One day in late February 1945, my mom read a newspaper article about how the War Department was sponsoring meetings across the country for relatives of prisoners of war. Ex-POWs who had been repatriated talked to these audiences about life and treatment in the prison camps. There was to be such a meeting in the Shrine Auditorium in Los Angeles the following week.
Mom and dad could hardly wait, and the day finally arrived. Soon after they were seated in the big auditorium, about a half dozen soldiers and sailors — all of them disabled ex-POWs — took seats on the brightly lit stage. One by one they spoke to the intensely silent audience, everyone leaning forward, waiting to hear something that would give them hope. Among the speakers was Ray Kuusela.
When they finished speaking, the officer in charge said, "The men will now go down into the audience to look at any photos you brought along. Some of them may be recognized.”
As the men came down from the stage the audience crowded forward extending pictures of their missing sons, husbands and sweethearts.
Seven decades ago my dad told me this story:
"Bill, your mother and I had been feeling really bad since we got the telegram that you were missing in action, but those boys up there on that stage gave us hope that everything would turn out all right. I watched this one fellow push his way through the crowd, looking at pictures held out to him, hundreds of them, but he just shook his head saying 'No, no, no.’
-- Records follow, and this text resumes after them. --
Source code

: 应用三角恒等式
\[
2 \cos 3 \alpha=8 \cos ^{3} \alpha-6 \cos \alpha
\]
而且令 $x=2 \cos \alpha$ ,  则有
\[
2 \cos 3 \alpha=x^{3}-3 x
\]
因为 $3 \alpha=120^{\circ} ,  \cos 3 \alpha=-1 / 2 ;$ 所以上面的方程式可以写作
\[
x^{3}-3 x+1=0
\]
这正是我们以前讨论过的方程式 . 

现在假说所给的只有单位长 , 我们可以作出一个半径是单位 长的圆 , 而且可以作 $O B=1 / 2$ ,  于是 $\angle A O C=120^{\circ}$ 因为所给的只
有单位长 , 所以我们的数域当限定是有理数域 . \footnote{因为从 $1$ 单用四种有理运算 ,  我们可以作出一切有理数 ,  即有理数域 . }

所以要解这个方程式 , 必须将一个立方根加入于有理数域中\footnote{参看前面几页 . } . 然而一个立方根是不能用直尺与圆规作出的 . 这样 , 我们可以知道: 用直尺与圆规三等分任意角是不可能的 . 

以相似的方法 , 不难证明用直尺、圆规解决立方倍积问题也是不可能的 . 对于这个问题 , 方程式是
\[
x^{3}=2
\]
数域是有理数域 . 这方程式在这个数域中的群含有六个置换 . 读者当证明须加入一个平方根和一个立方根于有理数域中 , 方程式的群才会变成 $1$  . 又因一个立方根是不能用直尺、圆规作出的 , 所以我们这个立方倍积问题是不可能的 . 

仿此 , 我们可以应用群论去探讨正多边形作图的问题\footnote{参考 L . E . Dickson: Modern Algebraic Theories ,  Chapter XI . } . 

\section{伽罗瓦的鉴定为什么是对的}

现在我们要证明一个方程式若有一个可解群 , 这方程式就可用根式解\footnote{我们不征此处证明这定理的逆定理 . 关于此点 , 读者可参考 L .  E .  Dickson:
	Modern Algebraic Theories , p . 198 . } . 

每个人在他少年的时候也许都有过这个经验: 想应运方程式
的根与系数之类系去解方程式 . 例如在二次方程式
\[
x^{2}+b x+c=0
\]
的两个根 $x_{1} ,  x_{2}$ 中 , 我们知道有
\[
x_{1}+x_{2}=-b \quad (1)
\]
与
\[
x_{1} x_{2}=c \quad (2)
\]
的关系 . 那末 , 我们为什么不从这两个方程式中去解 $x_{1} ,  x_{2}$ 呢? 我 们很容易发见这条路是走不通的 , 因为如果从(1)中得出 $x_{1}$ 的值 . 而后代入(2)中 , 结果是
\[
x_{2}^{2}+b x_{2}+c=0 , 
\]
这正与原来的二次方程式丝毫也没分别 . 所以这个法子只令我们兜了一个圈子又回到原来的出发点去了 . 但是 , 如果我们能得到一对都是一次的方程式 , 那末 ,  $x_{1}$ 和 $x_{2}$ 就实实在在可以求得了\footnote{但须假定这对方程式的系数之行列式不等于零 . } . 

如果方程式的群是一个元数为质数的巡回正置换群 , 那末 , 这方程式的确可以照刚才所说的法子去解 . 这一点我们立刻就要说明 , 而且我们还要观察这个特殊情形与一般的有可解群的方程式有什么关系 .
"By the time he got up to where your mother and I were, I began to feel dejected again. But I held out your picture and suddenly that kid's face lit up with a big grin, and he said, 'Hey, that's Bill.’"
Dad held back a sob, and asked, "Is he OK?”
"Yes, he's fine," Ray assured him. Then he pressed on into the crowd looking for other familiar faces on black and white photographs tightly clutched in hopeful hands.
Mom and dad cried on the way home that night, hearing over and over again those bittersweet words, "Yes, he's fine.”
Ray Kuusela, of Bremerton, Washington, died in 2005.